I don’t know much about John Ruskin. But maybe he knew something about living. Ruskin said:
Fine art is that in which the hand, the head, and the heart of man go together.
I’m not so much worried about fine art as about living fully, deeply, integrated, connected to God. And I’ve been thinking about when you get two of three of those things–the head, the hand, and the heart.
In church we’ve been talking about the head (beliefs) and the hand (actions) going together. If you believe something, truly believe it and hold it to be important, then your actions should show it. That seems wholly true to me. If your actions don’t show your beliefs, what good are your beliefs? But there seems to be something missing. I think it’s the heart.
If you put the head and the heart together, you get a band. One I’ve been listening to a bit lately.
Their song, “Lost in My Mind” gets stuck in mine. It’s a great song. Getting lost in my mind is an easy tendency. “Oh my brother, your wisdom is older than me.” There is a notion in the song I dig:
How’s that bricklayin’ comin?
How’s that engine runnin?
Is that bridge getting built?
Are your hand getting filled?
Won’t you tell me, my brother?
Cause there’s stars
We can start
It’s that notion of work versus dreams. You are working, making a living, but are you filling your heart, your soul, with the good stuff? The wonders of the Universe. The deeper aspects of life that we miss entirely if we don’t pay attention: raising kids; watching a sunrise on the beach with someone you love; playing an instrument; staring at the stars; writing a book; whatever it is that fills your heart.

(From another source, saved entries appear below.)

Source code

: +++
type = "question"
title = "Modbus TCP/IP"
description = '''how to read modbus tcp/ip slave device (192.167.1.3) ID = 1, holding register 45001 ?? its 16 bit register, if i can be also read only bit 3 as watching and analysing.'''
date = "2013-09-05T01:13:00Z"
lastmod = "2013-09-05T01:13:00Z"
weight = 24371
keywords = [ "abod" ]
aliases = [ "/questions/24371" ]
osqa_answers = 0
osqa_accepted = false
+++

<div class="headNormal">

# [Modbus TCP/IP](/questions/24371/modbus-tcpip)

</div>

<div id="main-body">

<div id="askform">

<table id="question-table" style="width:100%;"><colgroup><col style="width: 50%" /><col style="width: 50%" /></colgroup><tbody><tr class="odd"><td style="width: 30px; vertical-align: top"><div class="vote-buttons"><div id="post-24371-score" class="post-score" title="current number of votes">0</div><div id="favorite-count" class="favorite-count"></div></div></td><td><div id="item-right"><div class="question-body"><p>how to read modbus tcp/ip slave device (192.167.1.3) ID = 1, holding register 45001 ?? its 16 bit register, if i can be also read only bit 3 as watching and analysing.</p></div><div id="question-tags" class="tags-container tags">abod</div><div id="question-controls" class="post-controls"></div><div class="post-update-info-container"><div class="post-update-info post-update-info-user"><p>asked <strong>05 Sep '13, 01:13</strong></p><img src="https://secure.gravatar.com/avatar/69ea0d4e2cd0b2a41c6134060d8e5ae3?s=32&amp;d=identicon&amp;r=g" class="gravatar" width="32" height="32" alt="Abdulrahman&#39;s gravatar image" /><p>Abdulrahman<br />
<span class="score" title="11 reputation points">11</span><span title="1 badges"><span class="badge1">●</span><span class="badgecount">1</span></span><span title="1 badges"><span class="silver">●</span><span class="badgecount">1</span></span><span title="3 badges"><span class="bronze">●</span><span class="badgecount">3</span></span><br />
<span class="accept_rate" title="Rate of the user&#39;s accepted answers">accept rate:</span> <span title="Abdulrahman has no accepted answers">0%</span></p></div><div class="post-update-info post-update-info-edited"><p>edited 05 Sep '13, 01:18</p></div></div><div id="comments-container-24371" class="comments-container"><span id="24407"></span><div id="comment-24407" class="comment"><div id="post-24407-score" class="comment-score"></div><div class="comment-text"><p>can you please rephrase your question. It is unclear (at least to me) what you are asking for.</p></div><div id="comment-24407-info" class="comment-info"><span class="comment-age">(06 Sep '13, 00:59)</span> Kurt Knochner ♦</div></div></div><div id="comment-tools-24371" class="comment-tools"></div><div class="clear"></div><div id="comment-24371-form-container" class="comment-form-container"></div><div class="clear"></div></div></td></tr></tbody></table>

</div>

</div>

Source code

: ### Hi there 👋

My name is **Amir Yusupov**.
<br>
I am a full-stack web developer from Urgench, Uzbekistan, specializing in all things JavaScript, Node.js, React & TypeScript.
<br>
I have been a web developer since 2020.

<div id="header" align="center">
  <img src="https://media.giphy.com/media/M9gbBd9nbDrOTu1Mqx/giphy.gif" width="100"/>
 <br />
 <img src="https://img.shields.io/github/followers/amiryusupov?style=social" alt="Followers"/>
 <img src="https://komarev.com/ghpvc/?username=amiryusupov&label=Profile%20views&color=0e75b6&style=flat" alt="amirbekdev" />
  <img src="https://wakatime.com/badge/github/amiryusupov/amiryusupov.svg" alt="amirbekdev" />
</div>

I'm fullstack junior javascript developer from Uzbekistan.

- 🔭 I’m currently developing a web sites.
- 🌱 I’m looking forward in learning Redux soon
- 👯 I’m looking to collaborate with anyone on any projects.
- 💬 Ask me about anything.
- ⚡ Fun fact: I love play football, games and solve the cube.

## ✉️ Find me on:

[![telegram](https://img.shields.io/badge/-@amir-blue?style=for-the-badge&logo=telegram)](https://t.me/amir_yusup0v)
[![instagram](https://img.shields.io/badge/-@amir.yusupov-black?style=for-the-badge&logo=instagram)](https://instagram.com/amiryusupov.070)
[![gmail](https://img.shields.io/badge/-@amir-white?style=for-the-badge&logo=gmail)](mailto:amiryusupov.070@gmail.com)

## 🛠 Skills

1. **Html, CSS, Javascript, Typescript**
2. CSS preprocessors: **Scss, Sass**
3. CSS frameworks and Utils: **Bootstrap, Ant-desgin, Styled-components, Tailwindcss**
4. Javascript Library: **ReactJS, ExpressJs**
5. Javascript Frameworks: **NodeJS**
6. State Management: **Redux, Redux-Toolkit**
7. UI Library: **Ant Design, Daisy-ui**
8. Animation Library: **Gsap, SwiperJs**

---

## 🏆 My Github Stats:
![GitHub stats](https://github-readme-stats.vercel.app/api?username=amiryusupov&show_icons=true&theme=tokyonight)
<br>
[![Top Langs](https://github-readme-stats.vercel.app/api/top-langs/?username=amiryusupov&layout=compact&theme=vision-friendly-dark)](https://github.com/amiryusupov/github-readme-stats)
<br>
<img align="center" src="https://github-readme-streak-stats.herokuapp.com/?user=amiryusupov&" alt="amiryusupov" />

But if you have just your head and your heart, you are missing your hand: you are holding your dreams, but not acting on them. Not trying to build them.
It’s not easy to yoke those three things together and drive them forward. For me, thinking and dreaming come easy. It’s building that takes work and effort. And attention.
At 44 years old, I’m not one to let go of dreams. As a father, I’m not about to wildly chase a dream that doesn’t help, include, or provide for my girls. A conundrum? Maybe.
Sooner or later, if we’re lucky, we come to learn a pretty big lesson: it’s not all about me. Though I try to shape them, use them, and do the best I can with them, I didn’t make or create my head, my heart, or my hands. I have to admit there are bigger things, bigger hands, hearts, and minds at work than mine. And if I want to put mine out there and try to make something of them, it requires a couple things: faith and risk.
I get a daily e-mail to contemplate every morning from Richard Rohr, Franciscan priest, Christian mystic, founder of the Center for Contemplation and Action. This morning’s musings came together like this:
This is probably why Jesus praised faith and trust even more than love. It takes a foundational trust to fall or to fail–and not to fall apart. Faith alone holds you while you stand waiting and hoping and trusting. Then, and only then, will deeper love happen. It’s no surprise at all that in English (and, I am told, in other languages as well) we speak of “falling” in love. I think falling is the only way to get to authentic love. None would go freely, if we knew ahead of time what love is going to ask of us. Very human faith lays the necessary foundation for the ongoing discovery of love. Have no doubt though: great love is always a discovery, a revelation, a wonderful surprise, a falling into “something” much bigger and deeper that is literally beyond us and larger than us.
We need our heads–our thoughts and our beliefs. We need our hands–our actions. And we need our heart–love, passion. And love is something that goes beyond us, is bigger than us, involves a letting go, a surrender; involves faith; involves God.
I’ve still got more questions than I’ll ever have answers. But I like to think about living life the way Ruskin describes fine art. And I like to think of giving my head, hand, heart, over to faith, to love, to God, and trying to build dreams, to build life, with a little Help.
* The photo at the top came from Living Outdoor. It represents something of a dream for me–living and writing outside in the woods, in a simple cabin.